Before I go on, I want to talk about OCR companies. All of the ones that I worked with are batshiat insane to some degree. I don’t say this lightly. All of them had unusual licensing terms and/or unique run-time licensing. Most of them offered a way to build their tool into a toolkit and also had an end-user application that they sold. One company in particular, wrote a contract that said–and I swear, I’m not making this up–that you couldn’t use their toolkit to build software to recognize text and create documents. See what I mean? We hired an engineer, Justin, who early on was consistently appalled at this. Eventually, he got jaded enough that when one of these issues came up, if I started the sentence, “because all OCR manufacturers are…” he would quickly finish it “…batshiat insane.” while rolling his eyes.
When I was initially hired, as part of the interview I was given a task to design an OCR interface. I put on my architect hat and designed a nice little class hierarchy that created a decent, extensible, engine-neutral interface. When I was hired, my first task was to learn C#, my second was to implement the OCR interfacing for real. I was given an engine to work with that was implemented as a C library. I built a C# set of tools that hid the specifics and sharp edges of the C library and presented instead a friendly interface that was easy to get started with and had room to grow. For example, the initial toolkit had the ability to translate a scanned document into a few basic document types, including PDF. I exposed those tools as if they were separate objects. Eventually, we added our own PDF output tool that was far better than that engine’s and it stitched into the workflow without deep changes to our users. The toolkit was neutral enough that we were able to get 7 different OCR engines to work with the same front-facing interface.

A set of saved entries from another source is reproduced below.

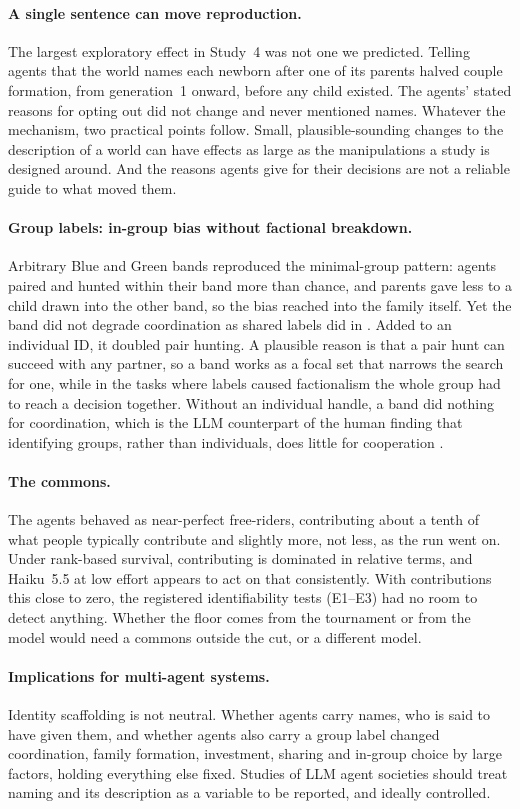 \paragraph{A single sentence can move reproduction.} The largest exploratory effect in Study~4
was not one we predicted. Telling agents that the world names each newborn after one of its
parents halved couple formation, from generation~1 onward, before any child existed. The agents'
stated reasons for opting out did not change and never mentioned names. Whatever the mechanism,
two practical points follow. Small, plausible-sounding changes to the description of a world can
have effects as large as the manipulations a study is designed around. And the reasons agents give
for their decisions are not a reliable guide to what moved them.

\paragraph{Group labels: in-group bias without factional breakdown.} Arbitrary Blue and Green
bands reproduced the minimal-group pattern: agents paired and hunted within their band more than
chance, and parents gave less to a child drawn into the other band, so the bias reached into the
family itself. Yet the band did not degrade coordination as
shared labels did in \citet{delgiudice2026identity}. Added to an individual ID, it doubled pair
hunting. A plausible reason is that a pair hunt can succeed with any partner, so a band works as
a focal set that narrows the search for one, while in the tasks where labels caused factionalism
the whole group had to reach a decision together. Without an individual handle, a band did nothing for
coordination, which is the LLM counterpart of the human finding that identifying groups, rather
than individuals, does little for cooperation \citep{christens2019identification}.

\paragraph{The commons.} The agents behaved as near-perfect free-riders, contributing about a
tenth of what people typically contribute and slightly more, not less, as the run went on. Under
rank-based survival, contributing is dominated in relative terms, and Haiku~5.5 at low effort
appears to act on that consistently. With contributions this close to zero, the registered
identifiability tests (E1--E3) had no room to detect anything. Whether the floor comes from the
tournament or from the model would need a commons outside the cut, or a different model.

\paragraph{Implications for multi-agent systems.} Identity scaffolding is not neutral. Whether
agents carry names, who is said to have given them, and whether agents also carry a group label
changed coordination, family formation, investment, sharing and in-group choice by large factors,
holding everything else fixed. Studies of LLM agent societies should treat naming and its
description as a variable to be reported, and ideally controlled.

The main problem with working with OCR engines is initializing their code, managing licensing and preparing them to run. Every single engine had unique problems. Every. Single. One. Explaining this to our poor users was an uphill battle that our support engineers dealt with. We wrote sample code, documentation, and tech notes all of which were routinely ignored.
One particular engine had truly inspired licensing and had odd requirements in terms of having certain directories available to it to find dlls and resource files. All of these things had to be done well in front of when you even touched the engine class or it would fail miserably. We documented this and set up examples that said “you must do this or you will see this error.” Many customers got this right.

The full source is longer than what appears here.